__Problem__
Count up the lines below in which the string "this" appears. The reply should be that number alone.
━━━━━━━━
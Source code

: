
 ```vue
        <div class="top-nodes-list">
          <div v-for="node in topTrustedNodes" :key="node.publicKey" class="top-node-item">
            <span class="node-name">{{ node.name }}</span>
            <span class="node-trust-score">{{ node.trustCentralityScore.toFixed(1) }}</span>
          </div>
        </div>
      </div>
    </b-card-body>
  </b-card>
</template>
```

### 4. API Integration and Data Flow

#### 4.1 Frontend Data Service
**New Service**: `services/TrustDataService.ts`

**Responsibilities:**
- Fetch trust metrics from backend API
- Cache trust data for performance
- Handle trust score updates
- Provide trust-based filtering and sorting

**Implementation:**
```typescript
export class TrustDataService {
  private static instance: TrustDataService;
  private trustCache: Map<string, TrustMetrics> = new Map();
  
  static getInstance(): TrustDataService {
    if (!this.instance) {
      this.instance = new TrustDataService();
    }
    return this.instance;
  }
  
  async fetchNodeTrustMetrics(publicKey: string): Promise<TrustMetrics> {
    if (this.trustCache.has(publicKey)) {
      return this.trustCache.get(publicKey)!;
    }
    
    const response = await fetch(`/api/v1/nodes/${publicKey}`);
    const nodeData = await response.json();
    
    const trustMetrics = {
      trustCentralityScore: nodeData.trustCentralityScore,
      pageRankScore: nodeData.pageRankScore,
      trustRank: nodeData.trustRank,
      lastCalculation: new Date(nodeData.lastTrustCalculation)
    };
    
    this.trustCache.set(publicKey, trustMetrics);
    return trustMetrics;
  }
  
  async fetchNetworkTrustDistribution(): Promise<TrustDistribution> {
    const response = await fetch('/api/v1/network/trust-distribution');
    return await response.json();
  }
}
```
━━━━━━━━
__Written reply__
6